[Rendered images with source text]
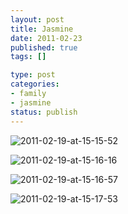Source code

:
 ```yaml
--- 
layout: post
title: Jasmine
date: 2011-02-23
published: true
tags: []

type: post
categories: 
- family
- jasmine
status: publish
---
```


![2011-02-19-at-15-15-52](http://media.eick.us/2011/02/2011-02-19-at-15-15-52.jpg)

![2011-02-19-at-15-16-16](http://media.eick.us/2011/02/2011-02-19-at-15-16-16.jpg)

![2011-02-19-at-15-16-57](http://media.eick.us/2011/02/2011-02-19-at-15-16-57.jpg)

![2011-02-19-at-15-17-53](http://media.eick.us/2011/02/2011-02-19-at-15-17-53.jpg)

• EXERCISE INSTRUCTIONS
Go through the entries above and copy out every line that includes the word "http".

• REPLY TO THE TASK
![2011-02-19-at-15-15-52](http://media.eick.us/2011/02/2011-02-19-at-15-15-52.jpg)
![2011-02-19-at-15-16-16](http://media.eick.us/2011/02/2011-02-19-at-15-16-16.jpg)
![2011-02-19-at-15-16-57](http://media.eick.us/2011/02/2011-02-19-at-15-16-57.jpg)
![2011-02-19-at-15-17-53](http://media.eick.us/2011/02/2011-02-19-at-15-17-53.jpg)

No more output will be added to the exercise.